Task description >> The output should be every line below that includes the word "simplest".

──────

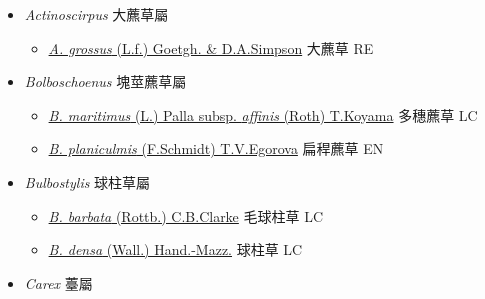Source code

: 
  \begin{itemize}
 \item[] \textit{Actinoscirpus} 大藨草屬
                    
  \begin{itemize}
        \item[] \href{http://www.theplantlist.org/tpl1.1/search?q=Actinoscirpus+grossus}{\textit{A. grossus} (L.f.) Goetgh. \& D.A.Simpson}   大藨草 RE
  \end{itemize}
 \item[] \textit{Bolboschoenus} 塊莖藨草屬
                    
  \begin{itemize}
        \item[] \href{http://www.theplantlist.org/tpl1.1/search?q=Bolboschoenus+maritimus+subsp.+affinis}{\textit{B. maritimus} (L.) Palla subsp. \textit{affinis} (Roth) T.Koyama}   多穗藨草 LC
        \item[] \href{http://www.theplantlist.org/tpl1.1/search?q=Bolboschoenus+planiculmis}{\textit{B. planiculmis} (F.Schmidt) T.V.Egorova}   扁稈藨草 EN
  \end{itemize}
 \item[] \textit{Bulbostylis} 球柱草屬
                    
  \begin{itemize}
        \item[] \href{http://www.theplantlist.org/tpl1.1/search?q=Bulbostylis+barbata}{\textit{B. barbata} (Rottb.) C.B.Clarke}   毛球柱草 LC
        \item[] \href{http://www.theplantlist.org/tpl1.1/search?q=Bulbostylis+densa}{\textit{B. densa} (Wall.) Hand.-Mazz.}   球柱草 LC
  \end{itemize}
 \item[] \textit{Carex} 薹屬
                    

\end{itemize}
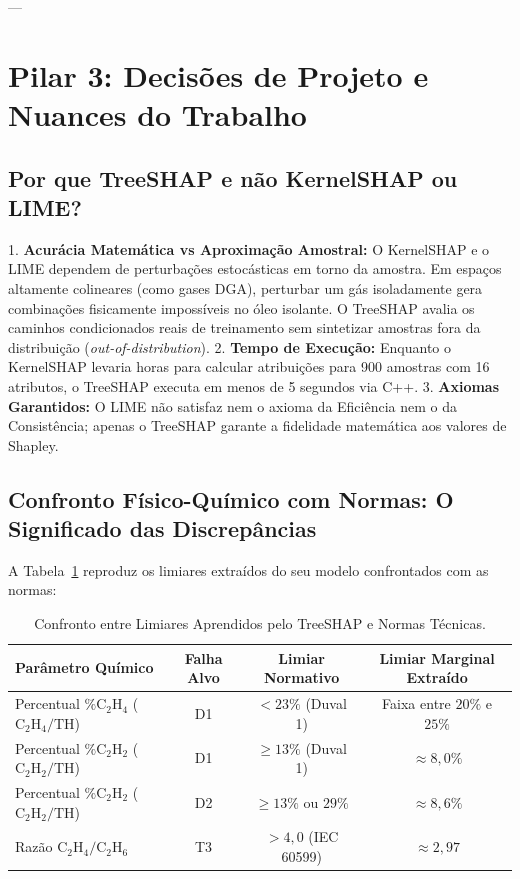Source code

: \documentclass[11pt,a4paper]{article}
\begin{document}
---

\section{Pilar 3: Decisões de Projeto e Nuances do Trabalho}

\subsection{Por que TreeSHAP e não KernelSHAP ou LIME?}

1. \textbf{Acurácia Matemática vs Aproximação Amostral:} O KernelSHAP e o LIME dependem de perturbações estocásticas em torno da amostra. Em espaços altamente colineares (como gases DGA), perturbar um gás isoladamente gera combinações fisicamente impossíveis no óleo isolante. O TreeSHAP avalia os caminhos condicionados reais de treinamento sem sintetizar amostras fora da distribuição (\textit{out-of-distribution}).
2. \textbf{Tempo de Execução:} Enquanto o KernelSHAP levaria horas para calcular atribuições para 900 amostras com 16 atributos, o TreeSHAP executa em menos de 5 segundos via C++.
3. \textbf{Axiomas Garantidos:} O LIME não satisfaz nem o axioma da Eficiência nem o da Consistência; apenas o TreeSHAP garante a fidelidade matemática aos valores de Shapley.

\subsection{Confronto Físico-Químico com Normas: O Significado das Discrepâncias}

A Tabela~\ref{tab:limiares_confronto} reproduz os limiares extraídos do seu modelo confrontados com as normas:

\begin{table}[H]
\centering
\caption{Confronto entre Limiares Aprendidos pelo TreeSHAP e Normas Técnicas.}
\label{tab:limiares_confronto}
\begin{tabular}{lccc}
\toprule
\textbf{Parâmetro Químico} & \textbf{Falha Alvo} & \textbf{Limiar Normativo} & \textbf{Limiar Marginal Extraído} \\
\midrule
Percentual $\% \text{C}_2\text{H}_4$ ($\text{C}_2\text{H}_4/\text{TH}$) & D1 & $< 23\%$ (Duval 1) & Faixa entre $20\%$ e $25\%$ \\
Percentual $\% \text{C}_2\text{H}_2$ ($\text{C}_2\text{H}_2/\text{TH}$) & D1 & $\ge 13\%$ (Duval 1) & $\approx 8{,}0\%$ \\
Percentual $\% \text{C}_2\text{H}_2$ ($\text{C}_2\text{H}_2/\text{TH}$) & D2 & $\ge 13\%$ ou $29\%$ & $\approx 8{,}6\%$ \\
Razão $\text{C}_2\text{H}_4/\text{C}_2\text{H}_6$ & T3 & $> 4{,}0$ (IEC 60599) & $\approx 2{,}97$ \\
\bottomrule
\end{tabular}
\end{table}
\end{document}
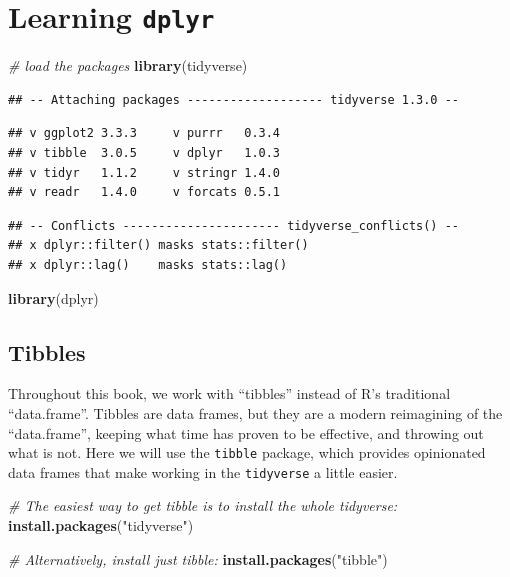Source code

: \documentclass[]{book}
\newenvironment{Shaded}{\begin{snugshade}}{\end{snugshade}}
\newcommand{\KeywordTok}[1]{\textcolor[rgb]{0.13,0.29,0.53}{\textbf{#1}}}
\newcommand{\StringTok}[1]{\textcolor[rgb]{0.31,0.60,0.02}{#1}}
\newcommand{\CommentTok}[1]{\textcolor[rgb]{0.56,0.35,0.01}{\textit{#1}}}
\newcommand{\NormalTok}[1]{#1}
\begin{document}
\section{\texorpdfstring{Learning
\texttt{dplyr}}{Learning dplyr}}\label{learning-dplyr}

\begin{Shaded}
\begin{Highlighting}[]
\CommentTok{# load the packages}
\KeywordTok{library}\NormalTok{(tidyverse)}
\end{Highlighting}
\end{Shaded}

\begin{verbatim}
## -- Attaching packages ------------------- tidyverse 1.3.0 --
\end{verbatim}

\begin{verbatim}
## v ggplot2 3.3.3     v purrr   0.3.4
## v tibble  3.0.5     v dplyr   1.0.3
## v tidyr   1.1.2     v stringr 1.4.0
## v readr   1.4.0     v forcats 0.5.1
\end{verbatim}

\begin{verbatim}
## -- Conflicts ---------------------- tidyverse_conflicts() --
## x dplyr::filter() masks stats::filter()
## x dplyr::lag()    masks stats::lag()
\end{verbatim}

\begin{Shaded}
\begin{Highlighting}[]
\KeywordTok{library}\NormalTok{(dplyr)}
\end{Highlighting}
\end{Shaded}

\subsection{Tibbles}\label{tibbles}

Throughout this book, we work with ``tibbles'' instead of R's
traditional ``data.frame''. Tibbles are data frames, but they are a
modern reimagining of the ``data.frame'', keeping what time has proven
to be effective, and throwing out what is not. Here we will use the
\texttt{tibble} package, which provides opinionated data frames that
make working in the \texttt{tidyverse} a little easier.

\begin{Shaded}
\begin{Highlighting}[]
\CommentTok{# The easiest way to get tibble is to install the whole tidyverse:}
 \KeywordTok{install.packages}\NormalTok{(}\StringTok{"tidyverse"}\NormalTok{)}

\CommentTok{# Alternatively, install just tibble:}
\KeywordTok{install.packages}\NormalTok{(}\StringTok{"tibble"}\NormalTok{)}
\end{Highlighting}
\end{Shaded}
\end{document}
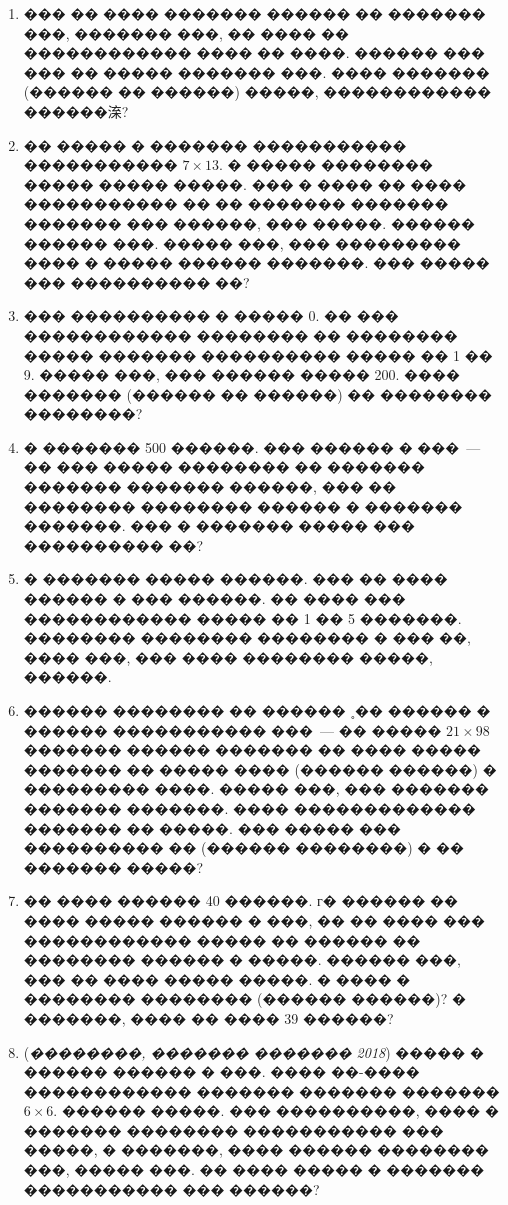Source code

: \documentclass[a4paper,12pt]{article}
\begin{document}
\medskip\medskip\medskip

\begin{enumerate}
\item ��� �� ���� ������� ������ �� ������� ���, ������� ���, �� ���� �� ������������ ���� �� ����. ������ ��� ��� �� ����� ������� ���. ���� ������� (������ �� ������) �����, ������������ ������㳿?

\item �� ����� � ������� ����������� ����������� $7\times 13$. � ����� �������� ����� ����� �����. ��� � ���� �� ���� ����������� �� �� ������� ������� ������� ��� ������, ��� �����. ������ ������ ���. ����� ���, ��� ��������� ���� � ����� ������ �������. ��� ����� ��� ���������� ��?

\item ��� ���������� � ����� 0. �� ��� ������������ �������� �� �������� ����� ������� ���������� ����� �� 1 �� 9. ����� ���, ��� ������ ����� 200. ���� ������� (������ �� ������) �� �������� ��������?

\item � ������� 500 ������. ��� ������ � ���~--- �� ��� ����� �������� �� ������� ������� ������� ������, ��� �� �������� �������� ������ � ������� �������. ��� � ������� ����� ��� ���������� ��?

\item � ������� ����� ������. ��� �� ���� ������ � ��� ������. �� ���� ��� ������������ ����� �� 1 �� 5 �������. �������� �������� �������� � ��� ��, ���� ���, ��� ���� �������� �����, ������.

\item  ������ �������� �� ������ ˳�� ������ � ������ ����������� ���~--- �� ����� $21\times 98$ ������� ������ ������� �� ���� ����� ������� �� ����� ���� (������ ������) � ��������� ����. ����� ���, ��� ������� ������� �������. ���� ������������� ������� �� �����. ��� ����� ��� ���������� �� (������ ��������) � �� ������� �����?

\item �� ���� ������ 40 ������. г� ������ �� ���� ����� ������ � ���, �� �� ���� ��� ������������ ����� �� ������ �� �������� ������ � �����. ������ ���, ��� �� ���� ����� �����. � ���� � �������� �������� (������ ������)? � �������, ���� �� ���� 39 ������?

\item (\textit{��������, ������� ������� 2018}) ����� � ������ ������ � ���. ���� ��-���� ������������ ������� ������� ������� $6\times 6$. ������ �����. ��� ����������, ���� � ������� �������� ����������� ��� �����, � �������, ���� ������ �������� ���, ����� ���. �� ���� ����� � ������� ����������� ��� ������?


\end{enumerate}
\end{document}
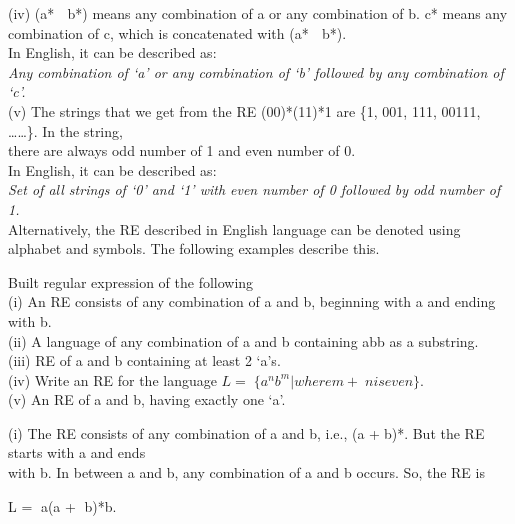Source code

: \begin{solution}
\noindent\!\!\!\!\!\!\!\!\!\!(iv)	(a*  b*) means any combination of a or any combination of b. c* means any combination of c, which is concatenated with (a*  b*).\\
\indent In English, it can be described as:\\

 \indent\emph{Any combination of ‘a’ or any combination of ‘b’ followed by any combination of ‘c’.}\\

\noindent\!\!\!\!\!\!\!\!\!\!(v)	The strings that we get from the RE (00)*(11)*1 are \{1, 001, 111, 00111, ……\}. In the string,\\ there are always odd number of 1 and even number of 0.\\
\indent In English, it can be described as:\\

\indent\indent \emph{Set of all strings of ‘0’ and ‘1’ with even number of 0 followed by odd number of 1.}\\

\noindent Alternatively, the RE described in English language can be denoted using alphabet and symbols. The following examples describe this.\\
\end{solution}
\!\!\!\!\!\!\!\!\!\!\!\!\!\!\!\begin{example}
\textnormal{\small Built regular expression of the following\\
(i)	An RE consists of any combination of a and b, beginning with a and ending with b.\\
(ii)	A language of any combination of a and b containing abb as a substring.\\
(iii)	RE of a and b containing at least 2 ‘a’s.\\
(iv)	Write an RE for the language $L =\{a^nb^m | where m+n is even\}$.\\
(v)	An RE of a and b, having exactly one ‘a’.}
\end{example}

\!\!\!\!\!\!\!\!\!\!\!\!\!\!\!\!\!\!\!\!\begin{solution}

\noindent\!\!\!\!\!\!\!\!\!\!(i)	The RE consists of any combination of a and b, i.e., (a +b)*. But the RE starts with a and ends\\ with b. In between a and b, any combination of a and b occurs. So, the RE is\\
\begin{center}
L = a(a + b)*b.
\end{center}
\end{solution}
\newpage
\begin{quote}
\footnotesize
\end{quote}

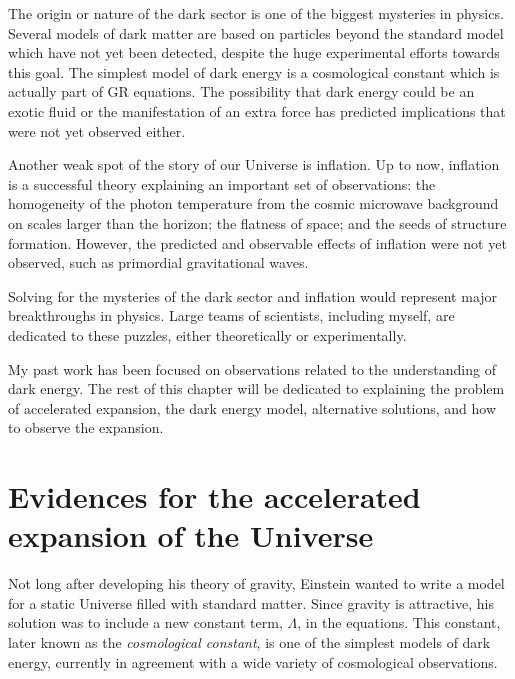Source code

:     The origin or nature of the dark sector is one of the biggest mysteries in physics. 
    Several models of dark matter are based on particles beyond the standard model which 
    have not yet been detected, despite the huge experimental efforts towards this goal. 
    The simplest model of dark energy is a cosmological constant which is actually 
    part of GR equations. The possibility that dark energy could be an exotic fluid or 
    the manifestation of an extra force has predicted implications that were not yet 
    observed either. 

    Another weak spot of the story of our Universe is inflation. 
    Up to now, inflation is a successful theory explaining an important set of observations: 
    the homogeneity of the photon temperature 
    from the cosmic microwave background on scales larger than the horizon;
    the flatness of space; and the seeds of structure formation.
    However, the predicted and observable effects of inflation were not yet observed,
    such as primordial gravitational waves.
     
    Solving for the mysteries of the dark sector and inflation 
    would represent major breakthroughs in physics. 
    Large teams of scientists, including myself, are dedicated
    to these puzzles, either theoretically or experimentally. 

    My past work has been focused on observations related to the understanding of dark energy. 
    The rest of this chapter will be dedicated to explaining the problem 
    of accelerated expansion, the dark energy model, alternative solutions,
    and how to observe the expansion. 

\section{Evidences for the accelerated expansion of the Universe}
\label{intro:evidences_acceleration}

    Not long after developing his theory of gravity, Einstein wanted to write a model 
    for a static Universe filled with standard matter. 
    Since gravity is attractive, his solution 
    was to include a new constant term, $\Lambda$, in the equations. 
    This constant, later known as the \emph{cosmological constant}, 
    is one of the simplest models of dark energy, currently
    in agreement with a wide variety of cosmological observations. 
    
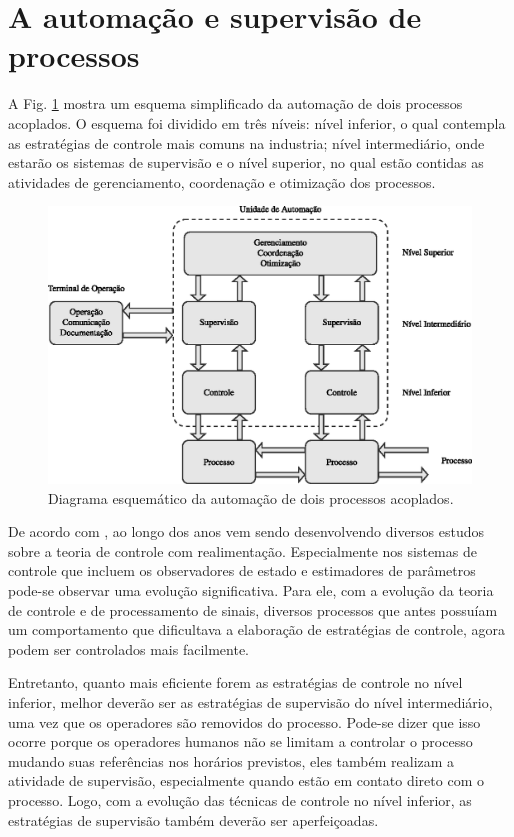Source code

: \section{A automação e supervisão de processos}
A Fig. \ref{fig:esquema_automacao} mostra um esquema simplificado da automação
de dois processos acoplados. O esquema foi dividido em três níveis: nível
inferior, o qual contempla as estratégias de controle mais comuns na industria;
nível intermediário, onde estarão os sistemas de supervisão e o nível superior,
no qual estão contidas as atividades de gerenciamento, coordenação e otimização
dos processos.

\begin{figure}[!htb]
\centering
    \includegraphics{imgs/introducao/eps/esquema_automacao}
    \caption{Diagrama esquemático da automação de dois processos acoplados.}
    \label{fig:esquema_automacao}
\end{figure}

De acordo com , ao longo dos anos vem sendo
desenvolvendo diversos estudos sobre a teoria de controle com realimentação.
Especialmente nos sistemas de controle que incluem os observadores de estado e
estimadores de parâmetros pode-se observar uma evolução significativa. Para ele,
com a evolução da teoria de controle e de processamento de sinais, diversos
processos que antes possuíam um comportamento que dificultava a elaboração de
estratégias de controle, agora podem ser controlados mais facilmente.

Entretanto, quanto mais eficiente forem as estratégias de controle no nível
inferior, melhor deverão ser as estratégias de supervisão do nível
intermediário, uma vez que os operadores são removidos do processo. Pode-se
dizer que isso ocorre porque os operadores humanos não se limitam a controlar o
processo mudando suas referências nos horários previstos, eles também realizam
a atividade de supervisão, especialmente quando estão em contato direto com o
processo. Logo, com a evolução das técnicas de controle no nível inferior, as
estratégias de supervisão também deverão ser aperfeiçoadas.

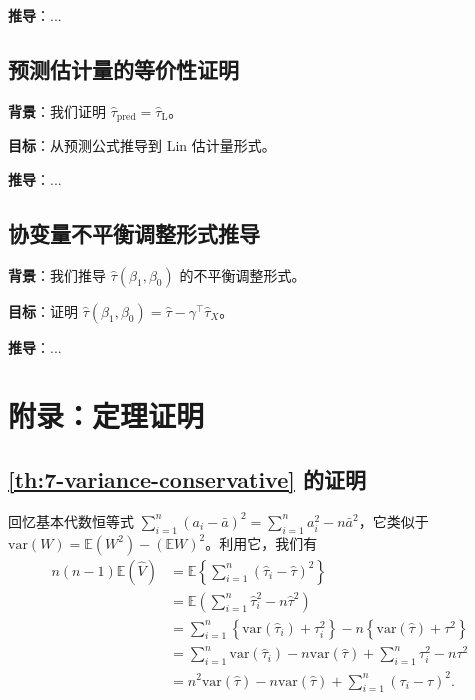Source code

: \textbf{推导}：...

\subsection{预测估计量的等价性证明}\label{sec:appendix-6-pred-equivalence}

\textbf{背景}：我们证明 $\hat{\tau}_{\text{pred}} = \hat{\tau}_{\mathrm{L}}$。

\textbf{目标}：从预测公式推导到 Lin 估计量形式。

\textbf{推导}：...

\subsection{协变量不平衡调整形式推导}\label{sec:appendix-6-imbalance-form}

\textbf{背景}：我们推导 $\hat{\tau}(\beta_1, \beta_0)$ 的不平衡调整形式。

\textbf{目标}：证明 $\hat{\tau}(\beta_1, \beta_0) = \hat{\tau} - \gamma^\top \hat{\tau}_X$。

\textbf{推导}：...

\section{附录：定理证明}\label{sec:appendix-7-proofs}

\subsection{\cref{th:7-variance-conservative} 的证明}\label{sec:appendix-7-theorem-proof}

回忆基本代数恒等式 $\sum_{i=1}^n (a_i - \bar a)^2 = \sum_{i=1}^n a_i^2 - n\bar a^2$，它类似于 $\text{var}(W) = \mathbb{E}(W^2) - (\mathbb{E}W)^2$。利用它，我们有
\[
\begin{aligned}
n(n-1) \mathbb{E}(\hat V) & = \mathbb{E}\left\{\sum_{i=1}^n (\hat\tau_i - \hat\tau)^2\right\} \\
& = \mathbb{E}\left(\sum_{i=1}^n \hat\tau_i^2 - n\hat\tau^2\right) \\
& = \sum_{i=1}^n \left\{\text{var}(\hat\tau_i) + \tau_i^2\right\} - n\left\{\text{var}(\hat\tau) + \tau^2\right\} \\
& = \sum_{i=1}^n \text{var}(\hat\tau_i) - n\text{var}(\hat\tau) + \sum_{i=1}^n \tau_i^2 - n\tau^2 \\
& = n^2 \text{var}(\hat\tau) - n\text{var}(\hat\tau) + \sum_{i=1}^n (\tau_i - \tau)^2.
\end{aligned}
\]

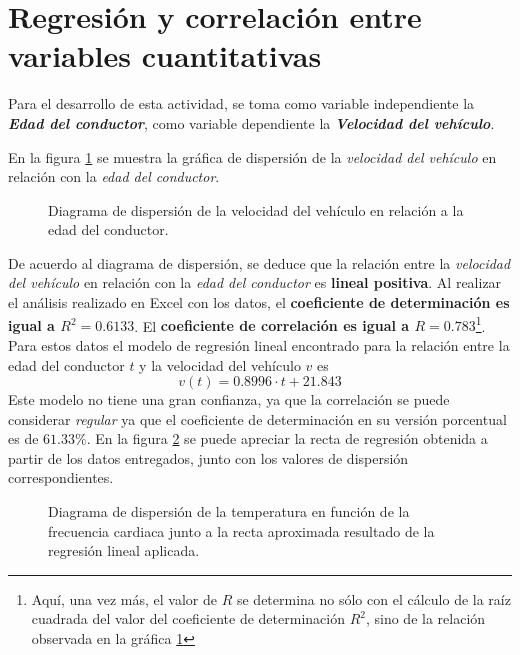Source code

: \section*{Regresión y correlación entre variables cuantitativas}
Para el desarrollo de esta actividad, se toma como variable independiente la \textbf{\emph{Edad del conductor}}, como variable dependiente la \textbf{\emph{Velocidad del vehículo}}.\par
En la figura \ref{fig:scatterPlotExercise} se muestra la gráfica de dispersión de la \emph{velocidad del vehículo} en relación con la \emph{edad del conductor}.
\begin{figure}[!ht]
    \centering
    
    \caption{\footnotesize{Diagrama de dispersión de la velocidad del vehículo en relación a la edad del conductor.}}
    \label{fig:scatterPlotExercise}
\end{figure}
De acuerdo al diagrama de dispersión, se deduce que la relación entre la \emph{velocidad del vehículo} en relación con la \emph{edad del conductor} es \textbf{lineal positiva}.
Al realizar el análisis realizado en Excel con los datos, el \textbf{coeficiente de determinación es igual a $R^{2}=0.6133$}. El \textbf{coeficiente de correlación es igual a $R=0.783$}\footnote[1]{Aquí, una vez más, el valor de $R$ se determina no sólo con el cálculo de la raíz cuadrada del valor del coeficiente de determinación $R^{2}$, sino de la relación observada en la gráfica \ref{fig:scatterPlotExercise}}. Para estos datos el modelo de regresión lineal encontrado para la relación entre la edad del conductor $t$ y la velocidad del vehículo $v$ es
\begin{equation}
    \label{eq:modelo1}
    v(t) = 0.8996\cdot t + 21.843
\end{equation}
Este modelo no tiene una gran confianza, ya que la correlación se puede considerar \emph{regular} ya que el coeficiente de determinación en su versión porcentual es de $61.33\%$. En la figura \ref{fig:scatterPlotExerciseb} se puede apreciar la recta de regresión obtenida a partir de los datos entregados, junto con los valores de dispersión correspondientes.\par
\begin{figure}[!ht]
    \centering
    
    \caption{\footnotesize{Diagrama de dispersión de la temperatura en función de la frecuencia cardiaca junto a la recta aproximada resultado de la regresión lineal aplicada.}}
    \label{fig:scatterPlotExerciseb}
\end{figure}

──────

Exercise solution >>
    The simplest model of dark energy is a cosmological constant which is actually 
    is one of the simplest models of dark energy, currently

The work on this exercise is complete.